What do young people want from trade unions?
The Unions21 fringe ‘Creating Opportunities for Young Workers’ takes place at the Labour Party Conference today.Ahead of the event, Chris Gray asks: What do young people want from unions?
This is a subject that is often conspicuous in its absence from discussions about the state of youth membership of unions. From the perspective of a generation facing terrifying levels of youth unemployment and feeling like we are paying where our elders did not, it is easy to see the trade unions as defending the interests of others, most recently in the role they have played in the defence of public sector pension schemes.

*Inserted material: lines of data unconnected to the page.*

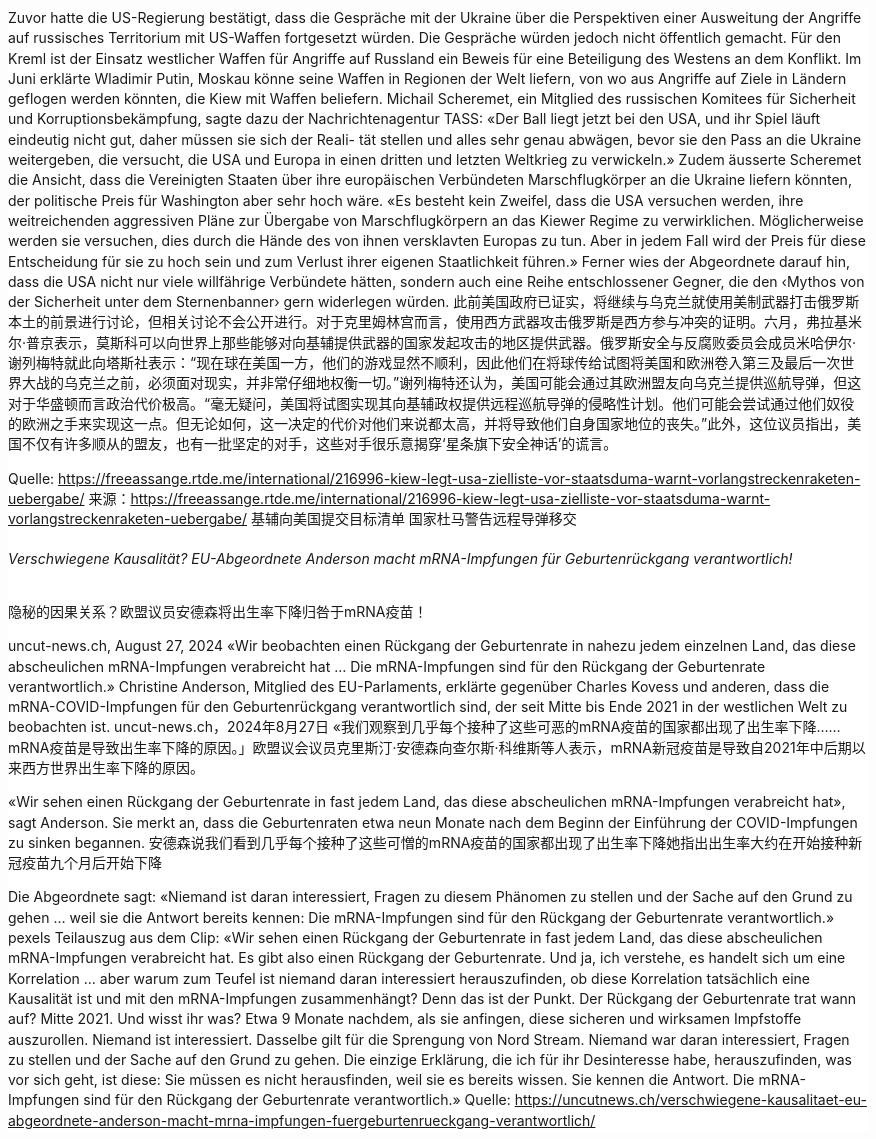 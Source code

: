 Zuvor hatte die US-Regierung bestätigt, dass die Gespräche mit der Ukraine über die Perspektiven einer Ausweitung der Angriffe auf russisches Territorium mit US-Waffen fortgesetzt würden. Die Gespräche würden jedoch nicht öffentlich gemacht. Für den Kreml ist der Einsatz westlicher Waffen für Angriffe auf Russland ein Beweis für eine Beteiligung des Westens an dem Konflikt. Im Juni erklärte Wladimir Putin, Moskau könne seine Waffen in Regionen der Welt liefern, von wo aus Angriffe auf Ziele in Ländern geflogen werden könnten, die Kiew mit Waffen beliefern. Michail Scheremet, ein Mitglied des russischen Komitees für Sicherheit und Korruptionsbekämpfung, sagte dazu der Nachrichtenagentur TASS: «Der Ball liegt jetzt bei den USA, und ihr Spiel läuft eindeutig nicht gut, daher müssen sie sich der Reali- tät stellen und alles sehr genau abwägen, bevor sie den Pass an die Ukraine weitergeben, die versucht, die USA und Europa in einen dritten und letzten Weltkrieg zu verwickeln.» Zudem äusserte Scheremet die Ansicht, dass die Vereinigten Staaten über ihre europäischen Verbündeten Marschflugkörper an die Ukraine liefern könnten, der politische Preis für Washington aber sehr hoch wäre. «Es besteht kein Zweifel, dass die USA versuchen werden, ihre weitreichenden aggressiven Pläne zur Übergabe von Marschflugkörpern an das Kiewer Regime zu verwirklichen. Möglicherweise werden sie versuchen, dies durch die Hände des von ihnen versklavten Europas zu tun. Aber in jedem Fall wird der Preis für diese Entscheidung für sie zu hoch sein und zum Verlust ihrer eigenen Staatlichkeit führen.» Ferner wies der Abgeordnete darauf hin, dass die USA nicht nur viele willfährige Verbündete hätten, sondern auch eine Reihe entschlossener Gegner, die den ‹Mythos von der Sicherheit unter dem Sternenbanner› gern widerlegen würden.
此前美国政府已证实，将继续与乌克兰就使用美制武器打击俄罗斯本土的前景进行讨论，但相关讨论不会公开进行。对于克里姆林宫而言，使用西方武器攻击俄罗斯是西方参与冲突的证明。六月，弗拉基米尔·普京表示，莫斯科可以向世界上那些能够对向基辅提供武器的国家发起攻击的地区提供武器。俄罗斯安全与反腐败委员会成员米哈伊尔·谢列梅特就此向塔斯社表示：“现在球在美国一方，他们的游戏显然不顺利，因此他们在将球传给试图将美国和欧洲卷入第三及最后一次世界大战的乌克兰之前，必须面对现实，并非常仔细地权衡一切。”谢列梅特还认为，美国可能会通过其欧洲盟友向乌克兰提供巡航导弹，但这对于华盛顿而言政治代价极高。“毫无疑问，美国将试图实现其向基辅政权提供远程巡航导弹的侵略性计划。他们可能会尝试通过他们奴役的欧洲之手来实现这一点。但无论如何，这一决定的代价对他们来说都太高，并将导致他们自身国家地位的丧失。”此外，这位议员指出，美国不仅有许多顺从的盟友，也有一批坚定的对手，这些对手很乐意揭穿‘星条旗下安全神话’的谎言。

Quelle: https://freeassange.rtde.me/international/216996-kiew-legt-usa-zielliste-vor-staatsduma-warnt-vorlangstreckenraketen-uebergabe/
来源：https://freeassange.rtde.me/international/216996-kiew-legt-usa-zielliste-vor-staatsduma-warnt-vorlangstreckenraketen-uebergabe/
基辅向美国提交目标清单 国家杜马警告远程导弹移交

###### Verschwiegene Kausalität? EU-Abgeordnete Anderson  macht mRNA-Impfungen für Geburtenrückgang verantwortlich!
隐秘的因果关系？欧盟议员安德森将出生率下降归咎于mRNA疫苗！

uncut-news.ch, August 27, 2024 «Wir beobachten einen Rückgang der Geburtenrate in nahezu jedem einzelnen Land, das diese abscheulichen mRNA-Impfungen verabreicht hat … Die mRNA-Impfungen sind für den Rückgang der Geburtenrate verantwortlich.» Christine Anderson, Mitglied des EU-Parlaments, erklärte gegenüber Charles Kovess und anderen, dass die mRNA-COVID-Impfungen für den Geburtenrückgang verantwortlich sind, der seit Mitte bis Ende 2021 in der westlichen Welt zu beobachten ist.
uncut-news.ch，2024年8月27日 «我们观察到几乎每个接种了这些可恶的mRNA疫苗的国家都出现了出生率下降……mRNA疫苗是导致出生率下降的原因。」欧盟议会议员克里斯汀·安德森向查尔斯·科维斯等人表示，mRNA新冠疫苗是导致自2021年中后期以来西方世界出生率下降的原因。

«Wir sehen einen Rückgang der Geburtenrate in fast jedem Land, das diese abscheulichen mRNA-Impfungen verabreicht hat», sagt Anderson. Sie merkt an, dass die Geburtenraten etwa neun Monate nach dem Beginn der Einführung der COVID-Impfungen zu sinken begannen.
安德森说我们看到几乎每个接种了这些可憎的mRNA疫苗的国家都出现了出生率下降她指出出生率大约在开始接种新冠疫苗九个月后开始下降

Die Abgeordnete sagt: «Niemand ist daran interessiert, Fragen zu diesem Phänomen zu stellen und der Sache auf den Grund zu gehen … weil sie die Antwort bereits kennen: Die mRNA-Impfungen sind für den Rückgang der Geburtenrate verantwortlich.» pexels Teilauszug aus dem Clip: «Wir sehen einen Rückgang der Geburtenrate in fast jedem Land, das diese abscheulichen mRNA-Impfungen verabreicht hat. Es gibt also einen Rückgang der Geburtenrate. Und ja, ich verstehe, es handelt sich um eine Korrelation … aber warum zum Teufel ist niemand daran interessiert herauszufinden, ob diese Korrelation tatsächlich eine Kausalität ist und mit den mRNA-Impfungen zusammenhängt? Denn das ist der Punkt. Der Rückgang der Geburtenrate trat wann auf? Mitte 2021. Und wisst ihr was? Etwa 9 Monate nachdem, als sie anfingen, diese sicheren und wirksamen Impfstoffe auszurollen. Niemand ist interessiert. Dasselbe gilt für die Sprengung von Nord Stream. Niemand war daran interessiert, Fragen zu stellen und der Sache auf den Grund zu gehen. Die einzige Erklärung, die ich für ihr Desinteresse habe, herauszufinden, was vor sich geht, ist diese: Sie müssen es nicht herausfinden, weil sie es bereits wissen. Sie kennen die Antwort. Die mRNA-Impfungen sind für den Rückgang der Geburtenrate verantwortlich.» Quelle: https://uncutnews.ch/verschwiegene-kausalitaet-eu-abgeordnete-anderson-macht-mrna-impfungen-fuergeburtenrueckgang-verantwortlich/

As Dai Hudd, Deputy Secretary of Prospect, asked in a recent Unions21 pamphlet, ‘is it fair that cost sharing arrangements devised for public sector pension schemes transfer increases in future costs to younger workers?’
It is not a revelation that the core goal of trade unions is the defence of their members’ interests but if unions are to reach out to young people today they must work pro-actively to overcome this limitation. Instead they must choose to defend a generation under threat, taking up the cause of future, as well as current members.

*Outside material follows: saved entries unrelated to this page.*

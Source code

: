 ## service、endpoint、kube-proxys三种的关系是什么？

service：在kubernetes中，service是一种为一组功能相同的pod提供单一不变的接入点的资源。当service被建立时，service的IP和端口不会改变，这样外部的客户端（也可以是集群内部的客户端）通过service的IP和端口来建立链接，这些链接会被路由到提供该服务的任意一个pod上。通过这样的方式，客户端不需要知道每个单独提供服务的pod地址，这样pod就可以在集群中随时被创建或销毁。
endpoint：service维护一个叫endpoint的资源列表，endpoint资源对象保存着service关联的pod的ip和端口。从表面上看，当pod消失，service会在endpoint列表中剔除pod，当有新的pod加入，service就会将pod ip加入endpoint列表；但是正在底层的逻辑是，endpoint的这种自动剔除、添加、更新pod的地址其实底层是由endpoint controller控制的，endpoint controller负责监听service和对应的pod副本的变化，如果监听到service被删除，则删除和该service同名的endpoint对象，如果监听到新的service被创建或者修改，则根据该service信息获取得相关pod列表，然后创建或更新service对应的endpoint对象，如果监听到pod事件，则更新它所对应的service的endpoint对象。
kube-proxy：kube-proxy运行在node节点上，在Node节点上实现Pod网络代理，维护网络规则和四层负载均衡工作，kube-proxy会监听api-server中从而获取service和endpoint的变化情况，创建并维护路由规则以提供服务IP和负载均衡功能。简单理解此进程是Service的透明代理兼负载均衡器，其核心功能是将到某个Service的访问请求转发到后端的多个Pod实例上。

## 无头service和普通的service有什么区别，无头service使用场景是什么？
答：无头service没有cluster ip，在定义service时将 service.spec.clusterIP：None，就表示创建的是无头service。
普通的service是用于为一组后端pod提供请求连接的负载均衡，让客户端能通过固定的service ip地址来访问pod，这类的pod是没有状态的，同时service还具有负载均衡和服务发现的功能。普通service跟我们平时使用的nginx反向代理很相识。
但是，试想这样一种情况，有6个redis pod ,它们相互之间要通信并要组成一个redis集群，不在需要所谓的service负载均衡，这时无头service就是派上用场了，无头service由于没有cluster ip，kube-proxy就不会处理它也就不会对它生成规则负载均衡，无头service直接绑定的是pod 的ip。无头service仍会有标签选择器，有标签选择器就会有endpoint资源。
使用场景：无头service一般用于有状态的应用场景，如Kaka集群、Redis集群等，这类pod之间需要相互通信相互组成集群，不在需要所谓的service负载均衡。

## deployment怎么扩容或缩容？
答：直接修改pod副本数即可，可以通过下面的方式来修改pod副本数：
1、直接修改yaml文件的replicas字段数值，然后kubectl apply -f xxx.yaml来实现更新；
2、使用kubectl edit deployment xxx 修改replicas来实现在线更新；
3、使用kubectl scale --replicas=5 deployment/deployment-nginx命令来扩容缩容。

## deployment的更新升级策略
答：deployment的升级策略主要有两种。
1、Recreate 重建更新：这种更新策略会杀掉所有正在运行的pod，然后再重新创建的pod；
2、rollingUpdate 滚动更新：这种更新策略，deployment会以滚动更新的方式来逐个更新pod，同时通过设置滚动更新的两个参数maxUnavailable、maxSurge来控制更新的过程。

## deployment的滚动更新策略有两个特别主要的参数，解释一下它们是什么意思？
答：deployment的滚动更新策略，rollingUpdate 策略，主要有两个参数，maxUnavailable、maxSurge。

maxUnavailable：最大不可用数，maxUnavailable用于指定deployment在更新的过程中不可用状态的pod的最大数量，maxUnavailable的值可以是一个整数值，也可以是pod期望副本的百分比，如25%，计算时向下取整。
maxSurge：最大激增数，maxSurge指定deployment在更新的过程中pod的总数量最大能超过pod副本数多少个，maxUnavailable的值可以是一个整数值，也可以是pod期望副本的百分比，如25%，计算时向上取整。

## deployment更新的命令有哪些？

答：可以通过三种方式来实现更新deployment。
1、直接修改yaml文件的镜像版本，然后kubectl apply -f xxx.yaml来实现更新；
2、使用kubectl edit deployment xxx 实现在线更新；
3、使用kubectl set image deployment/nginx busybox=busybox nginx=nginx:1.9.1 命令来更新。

Melanie Simms is right, in the recent Unions21 publication Young Workers During the Crisis, to point to education and industrial policy as areas in which the labour movement must make the interests of young people more prominent in their work. However announcements such as the 2010 TUC Next Generation Accord, which mapped an action plan for unions, government, and employers to improve the number and quality of opportunities open to young people, suggest that in these areas the will is there, and that the problem remains much publicity as it is about union priorities.

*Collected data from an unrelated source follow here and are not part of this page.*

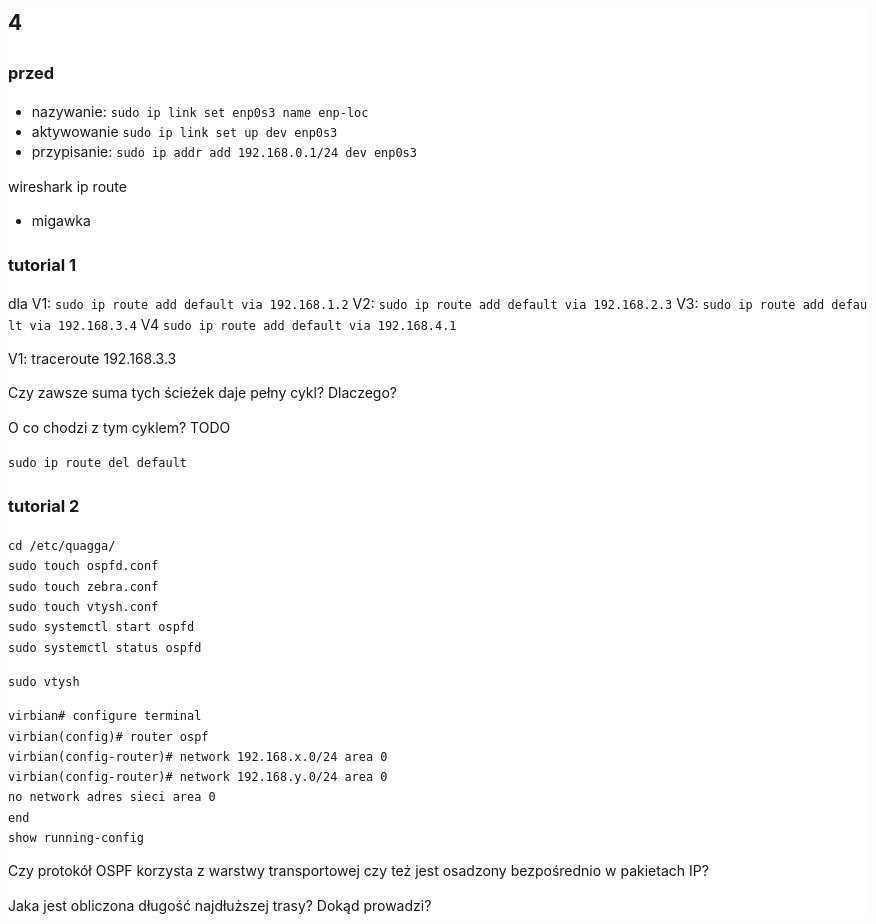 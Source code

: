 ## 4
### przed
- nazywanie: `sudo ip link set enp0s3 name enp-loc`
- aktywowanie `sudo ip link set up dev enp0s3`
- przypisanie: `sudo ip addr add 192.168.0.1/24 dev enp0s3`

wireshark
ip route
+ migawka
### tutorial 1
dla V1:
`sudo ip route add default via 192.168.1.2`
V2:
`sudo ip route add default via 192.168.2.3`
V3:
`sudo ip route add default via 192.168.3.4`
V4
`sudo ip route add default via 192.168.4.1`

V1: traceroute 192.168.3.3

Czy zawsze suma tych ścieżek daje pełny cykl? Dlaczego?

O co chodzi z tym cyklem?
TODO

`sudo ip route del default`
### tutorial 2
```
cd /etc/quagga/
sudo touch ospfd.conf
sudo touch zebra.conf
sudo touch vtysh.conf
sudo systemctl start ospfd
sudo systemctl status ospfd
```

`sudo vtysh`

```=
virbian# configure terminal
virbian(config)# router ospf
virbian(config-router)# network 192.168.x.0/24 area 0
virbian(config-router)# network 192.168.y.0/24 area 0
no network adres sieci area 0
end
show running-config
```

Czy protokół OSPF korzysta z warstwy transportowej czy też jest osadzony bezpośrednio w pakietach IP?

Jaka jest obliczona długość najdłuższej trasy? Dokąd prowadzi?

We cannot forget, however, that all of this is only a means to an end. A new relevance of trade unions to young people must be matched by a new approach to recruitment which will reach them in their workplaces, colleges, and universities. Much has been said about this but from the perspective of a young person who until recently worked in the transient jobs and small workplaces which challenge traditional models of organising it seems that most unions are yet fully engage with the problem, beyond communication and social media strategies.
Following the examples of the teaching unions and Nautilus, the maritime union, trade unions need to develop their presence on campuses. Further education colleges and their student unions should be a priority here, especially those offering vocational courses; the move to compulsory education up to 18 must be realised as the opportunity it is, increasingly vastly the number of students who will be enrolled in these courses. Beyond this, the lessons of the Living Wage Campaign, now over a decade old, must be embraced by all, in particular the ability of locally based organisers to develop campaigns which are based in the community as much as the workplace, amongst disparate and disorganised workforces. Our counterparts in the US have already demonstrated the merits of this approach in their work within immigrant communities.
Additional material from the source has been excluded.